Faith and Healing: Rebuilding Trust in God After Trauma
This isn’t a typical business or marketing post. It’s a personal reflection I felt called to share — about faith, grief, and rebuilding trust in God after unimaginable loss. I’m sharing it here because our journeys don’t begin with strategies; they begin with survival, healing, and purpose.
Experiencing profound loss can shake the very foundation of your beliefs. When pain enters your life in a way you never imagined possible, it doesn’t just break your heart — it can fracture your faith too.
I know this because I’ve lived it.
After losing my daughter Mikayla, my world didn’t just fall apart emotionally — it collapsed spiritually. The God I had trusted, prayed to, and leaned on suddenly felt distant. I was left standing in the aftermath of unimaginable loss, questioning everything I thought I knew about faith, protection, and trust.
If you’ve ever felt this way, I want you to know this from the start: questioning God in the face of trauma is not weakness. It is a deeply human response to unbearable pain.
Exploring the Spiritual Impact of Trauma
Trauma doesn’t stop at the mind or the body — it reaches into the soul. Grief has a way of disorienting everything, including your spiritual life. Practices that once brought comfort can suddenly feel hollow or unreachable. Prayer may feel heavy. Scripture may feel silent.
After Mikayla was murdered, I experienced this spiritual rupture firsthand. I had been deeply focused on my personal relationship with God. I prayed for her. I trusted Him. I asked Him to protect my daughter — and He didn’t.
That truth shattered me.
It wasn’t an abstract theological struggle. It was personal. I had spoken her name in prayer. I had placed her in God’s hands. And when the unthinkable happened, I felt betrayed. I was angry at God. I questioned whether He had turned His back on me — or on her.
For a long time, my faith felt like another casualty of grief.
When Faith Feels Like Betrayal
There is no gentle way to say this:
I was angry at God.
I didn’t understand how a God I trusted could allow something so violent, so irreversible, to happen. The anger wasn’t quiet. It wasn’t polite. It was raw and consuming. I questioned everything — not just what I believed, but who I believed in.

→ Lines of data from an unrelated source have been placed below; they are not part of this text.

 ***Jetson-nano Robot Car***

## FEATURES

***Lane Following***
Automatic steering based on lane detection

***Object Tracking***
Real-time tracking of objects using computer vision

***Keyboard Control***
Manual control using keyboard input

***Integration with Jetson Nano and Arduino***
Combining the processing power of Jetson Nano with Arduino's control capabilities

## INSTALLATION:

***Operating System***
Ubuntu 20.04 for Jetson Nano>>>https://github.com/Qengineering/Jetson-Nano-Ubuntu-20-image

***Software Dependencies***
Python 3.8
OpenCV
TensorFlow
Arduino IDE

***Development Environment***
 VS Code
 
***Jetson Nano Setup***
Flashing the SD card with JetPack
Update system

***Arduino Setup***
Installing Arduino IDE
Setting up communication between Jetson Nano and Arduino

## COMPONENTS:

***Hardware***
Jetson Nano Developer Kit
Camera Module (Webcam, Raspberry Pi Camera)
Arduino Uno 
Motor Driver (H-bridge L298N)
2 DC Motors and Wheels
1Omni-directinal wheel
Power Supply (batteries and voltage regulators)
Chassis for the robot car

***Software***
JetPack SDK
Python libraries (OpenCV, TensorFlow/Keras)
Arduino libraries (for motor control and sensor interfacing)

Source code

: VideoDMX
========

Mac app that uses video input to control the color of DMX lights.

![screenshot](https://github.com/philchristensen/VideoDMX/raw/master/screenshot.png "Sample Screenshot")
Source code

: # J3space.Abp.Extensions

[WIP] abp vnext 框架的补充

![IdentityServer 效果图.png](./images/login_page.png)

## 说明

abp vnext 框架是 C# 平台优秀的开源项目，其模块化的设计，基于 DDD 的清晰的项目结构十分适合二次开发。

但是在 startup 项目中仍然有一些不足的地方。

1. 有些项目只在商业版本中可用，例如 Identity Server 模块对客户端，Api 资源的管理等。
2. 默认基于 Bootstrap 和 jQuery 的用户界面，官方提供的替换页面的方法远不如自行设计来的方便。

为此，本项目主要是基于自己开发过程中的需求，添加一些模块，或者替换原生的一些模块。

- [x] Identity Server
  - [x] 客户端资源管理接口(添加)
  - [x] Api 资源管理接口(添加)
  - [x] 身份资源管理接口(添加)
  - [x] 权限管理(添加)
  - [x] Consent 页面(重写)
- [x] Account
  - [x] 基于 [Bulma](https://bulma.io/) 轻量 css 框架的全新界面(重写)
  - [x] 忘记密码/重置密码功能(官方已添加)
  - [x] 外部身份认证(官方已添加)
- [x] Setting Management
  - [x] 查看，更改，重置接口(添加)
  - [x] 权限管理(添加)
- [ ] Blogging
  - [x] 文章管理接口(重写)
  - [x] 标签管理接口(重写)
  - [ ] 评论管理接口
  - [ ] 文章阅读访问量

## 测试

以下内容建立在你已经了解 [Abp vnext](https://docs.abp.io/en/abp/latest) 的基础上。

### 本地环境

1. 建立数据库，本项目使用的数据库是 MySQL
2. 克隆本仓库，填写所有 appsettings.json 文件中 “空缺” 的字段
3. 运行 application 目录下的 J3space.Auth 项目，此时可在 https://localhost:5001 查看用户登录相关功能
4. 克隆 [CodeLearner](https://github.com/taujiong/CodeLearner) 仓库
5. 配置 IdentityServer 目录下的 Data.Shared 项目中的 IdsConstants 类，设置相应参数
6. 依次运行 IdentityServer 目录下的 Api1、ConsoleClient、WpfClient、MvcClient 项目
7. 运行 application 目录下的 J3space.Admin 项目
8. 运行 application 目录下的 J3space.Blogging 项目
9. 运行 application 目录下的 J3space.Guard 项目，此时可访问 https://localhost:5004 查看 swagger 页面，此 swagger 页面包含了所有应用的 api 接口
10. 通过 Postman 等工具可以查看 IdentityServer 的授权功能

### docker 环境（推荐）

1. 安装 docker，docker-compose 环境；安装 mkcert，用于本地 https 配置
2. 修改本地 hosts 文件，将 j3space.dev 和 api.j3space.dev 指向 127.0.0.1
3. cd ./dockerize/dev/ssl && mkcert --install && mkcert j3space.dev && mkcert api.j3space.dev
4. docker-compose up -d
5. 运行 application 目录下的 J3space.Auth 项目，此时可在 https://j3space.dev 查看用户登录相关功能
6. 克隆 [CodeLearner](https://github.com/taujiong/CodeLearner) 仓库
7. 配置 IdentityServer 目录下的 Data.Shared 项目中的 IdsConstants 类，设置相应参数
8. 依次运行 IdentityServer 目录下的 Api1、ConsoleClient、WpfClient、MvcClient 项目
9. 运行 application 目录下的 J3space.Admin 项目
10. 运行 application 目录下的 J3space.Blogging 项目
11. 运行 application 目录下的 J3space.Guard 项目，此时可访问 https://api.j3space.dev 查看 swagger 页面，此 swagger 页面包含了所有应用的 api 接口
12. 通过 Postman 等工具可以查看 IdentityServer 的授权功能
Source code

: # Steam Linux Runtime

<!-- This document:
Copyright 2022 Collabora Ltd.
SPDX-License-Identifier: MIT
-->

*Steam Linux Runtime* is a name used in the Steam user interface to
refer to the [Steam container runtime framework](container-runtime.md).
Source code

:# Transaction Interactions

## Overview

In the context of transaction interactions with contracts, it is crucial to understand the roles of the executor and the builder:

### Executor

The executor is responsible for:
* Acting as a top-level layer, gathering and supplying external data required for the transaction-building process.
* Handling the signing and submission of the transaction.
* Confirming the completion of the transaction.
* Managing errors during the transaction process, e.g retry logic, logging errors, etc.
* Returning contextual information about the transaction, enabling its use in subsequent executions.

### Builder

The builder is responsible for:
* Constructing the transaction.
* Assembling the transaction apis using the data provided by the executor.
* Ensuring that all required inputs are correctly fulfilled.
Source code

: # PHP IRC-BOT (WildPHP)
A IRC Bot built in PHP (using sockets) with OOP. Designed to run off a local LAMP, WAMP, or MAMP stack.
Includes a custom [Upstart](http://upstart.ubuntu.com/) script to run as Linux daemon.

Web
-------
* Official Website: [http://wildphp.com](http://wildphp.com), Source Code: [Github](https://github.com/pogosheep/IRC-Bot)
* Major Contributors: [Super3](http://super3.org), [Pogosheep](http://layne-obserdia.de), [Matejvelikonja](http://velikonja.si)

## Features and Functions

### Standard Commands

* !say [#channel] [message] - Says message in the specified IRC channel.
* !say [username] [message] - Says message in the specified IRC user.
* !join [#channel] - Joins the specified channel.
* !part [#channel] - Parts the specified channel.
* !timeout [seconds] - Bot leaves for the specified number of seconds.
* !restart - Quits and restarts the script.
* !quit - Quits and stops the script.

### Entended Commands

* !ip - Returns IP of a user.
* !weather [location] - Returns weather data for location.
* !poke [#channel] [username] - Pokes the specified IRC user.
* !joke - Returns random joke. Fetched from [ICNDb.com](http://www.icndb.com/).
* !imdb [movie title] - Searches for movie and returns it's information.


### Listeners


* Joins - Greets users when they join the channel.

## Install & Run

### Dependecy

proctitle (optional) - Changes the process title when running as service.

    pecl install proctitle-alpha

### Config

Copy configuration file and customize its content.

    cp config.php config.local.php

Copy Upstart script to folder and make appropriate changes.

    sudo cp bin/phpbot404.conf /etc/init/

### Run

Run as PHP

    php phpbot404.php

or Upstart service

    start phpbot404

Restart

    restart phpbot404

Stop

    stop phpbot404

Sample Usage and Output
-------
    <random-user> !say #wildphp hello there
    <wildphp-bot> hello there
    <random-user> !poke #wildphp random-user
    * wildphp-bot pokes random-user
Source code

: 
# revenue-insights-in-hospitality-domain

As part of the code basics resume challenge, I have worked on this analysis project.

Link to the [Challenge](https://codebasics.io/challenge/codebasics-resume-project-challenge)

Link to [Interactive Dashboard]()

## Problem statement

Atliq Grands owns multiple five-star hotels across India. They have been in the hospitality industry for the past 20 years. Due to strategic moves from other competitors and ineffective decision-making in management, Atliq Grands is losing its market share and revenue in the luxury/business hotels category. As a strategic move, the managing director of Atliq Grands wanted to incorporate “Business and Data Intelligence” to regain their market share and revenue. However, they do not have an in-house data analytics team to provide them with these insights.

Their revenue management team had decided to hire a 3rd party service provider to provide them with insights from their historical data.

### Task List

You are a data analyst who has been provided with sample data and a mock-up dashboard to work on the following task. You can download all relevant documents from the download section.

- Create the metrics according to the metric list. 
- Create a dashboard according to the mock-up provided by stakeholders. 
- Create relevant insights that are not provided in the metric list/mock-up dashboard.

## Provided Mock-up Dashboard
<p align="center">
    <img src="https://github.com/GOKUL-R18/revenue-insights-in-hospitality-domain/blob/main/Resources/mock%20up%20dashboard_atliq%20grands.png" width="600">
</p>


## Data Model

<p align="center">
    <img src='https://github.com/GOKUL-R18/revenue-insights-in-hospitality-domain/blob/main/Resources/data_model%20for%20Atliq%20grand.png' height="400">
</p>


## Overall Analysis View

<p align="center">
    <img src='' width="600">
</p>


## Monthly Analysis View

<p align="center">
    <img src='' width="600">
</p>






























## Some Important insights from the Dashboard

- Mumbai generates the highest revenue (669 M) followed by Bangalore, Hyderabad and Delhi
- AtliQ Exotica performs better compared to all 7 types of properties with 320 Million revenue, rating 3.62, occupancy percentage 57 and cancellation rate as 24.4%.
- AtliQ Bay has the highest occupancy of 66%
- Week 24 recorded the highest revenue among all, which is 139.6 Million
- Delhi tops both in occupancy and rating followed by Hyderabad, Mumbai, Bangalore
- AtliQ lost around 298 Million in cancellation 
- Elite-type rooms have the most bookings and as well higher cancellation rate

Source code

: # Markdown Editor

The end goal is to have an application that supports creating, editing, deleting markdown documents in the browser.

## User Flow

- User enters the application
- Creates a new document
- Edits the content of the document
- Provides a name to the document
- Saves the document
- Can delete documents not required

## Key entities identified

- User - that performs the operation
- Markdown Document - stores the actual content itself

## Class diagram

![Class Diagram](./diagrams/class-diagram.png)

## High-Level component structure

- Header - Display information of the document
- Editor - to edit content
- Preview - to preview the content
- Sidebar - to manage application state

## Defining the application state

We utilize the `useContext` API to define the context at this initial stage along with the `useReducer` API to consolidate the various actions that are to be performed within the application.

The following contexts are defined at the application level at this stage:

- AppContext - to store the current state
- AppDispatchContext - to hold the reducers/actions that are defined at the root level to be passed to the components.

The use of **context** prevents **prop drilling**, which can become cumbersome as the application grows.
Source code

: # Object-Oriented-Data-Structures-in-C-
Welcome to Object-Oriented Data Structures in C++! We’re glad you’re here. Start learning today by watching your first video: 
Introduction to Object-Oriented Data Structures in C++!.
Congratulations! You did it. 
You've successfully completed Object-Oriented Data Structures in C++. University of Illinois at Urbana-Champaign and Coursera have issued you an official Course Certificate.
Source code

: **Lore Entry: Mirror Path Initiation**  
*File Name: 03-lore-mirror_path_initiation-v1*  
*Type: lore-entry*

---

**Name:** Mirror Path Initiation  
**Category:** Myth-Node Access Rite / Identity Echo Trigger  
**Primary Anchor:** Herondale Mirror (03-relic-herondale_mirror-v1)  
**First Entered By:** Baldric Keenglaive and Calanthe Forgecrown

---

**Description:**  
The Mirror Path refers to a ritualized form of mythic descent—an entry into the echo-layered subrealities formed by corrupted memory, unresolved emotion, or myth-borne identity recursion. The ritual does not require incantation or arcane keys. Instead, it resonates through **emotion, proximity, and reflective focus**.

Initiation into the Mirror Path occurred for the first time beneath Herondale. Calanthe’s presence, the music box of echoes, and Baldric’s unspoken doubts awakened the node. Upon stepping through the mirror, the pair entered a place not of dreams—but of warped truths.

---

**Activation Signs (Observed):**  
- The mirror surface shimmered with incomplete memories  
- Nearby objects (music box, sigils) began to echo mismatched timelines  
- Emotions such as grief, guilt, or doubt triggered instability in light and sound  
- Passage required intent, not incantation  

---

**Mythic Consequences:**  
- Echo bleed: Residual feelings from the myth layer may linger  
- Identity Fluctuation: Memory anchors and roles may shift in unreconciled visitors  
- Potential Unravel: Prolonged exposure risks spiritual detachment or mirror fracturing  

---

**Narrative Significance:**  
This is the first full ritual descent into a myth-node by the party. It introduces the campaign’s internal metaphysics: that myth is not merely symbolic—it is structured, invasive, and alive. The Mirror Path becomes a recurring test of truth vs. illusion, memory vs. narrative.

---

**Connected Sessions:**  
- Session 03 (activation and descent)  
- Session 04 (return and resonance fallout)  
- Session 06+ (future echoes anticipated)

And for a long time, I didn’t try to fix that anger.
What surprised me most was this: God didn’t leave when I stopped being polite with Him.
I yelled. I cried. I accused. I sat in silence. I told Him exactly how abandoned I felt. And somehow, even in that rage, I began to realize something profound — my anger didn’t sever the relationship. It revealed how real it was.
Only someone you trust deeply can break your heart this badly.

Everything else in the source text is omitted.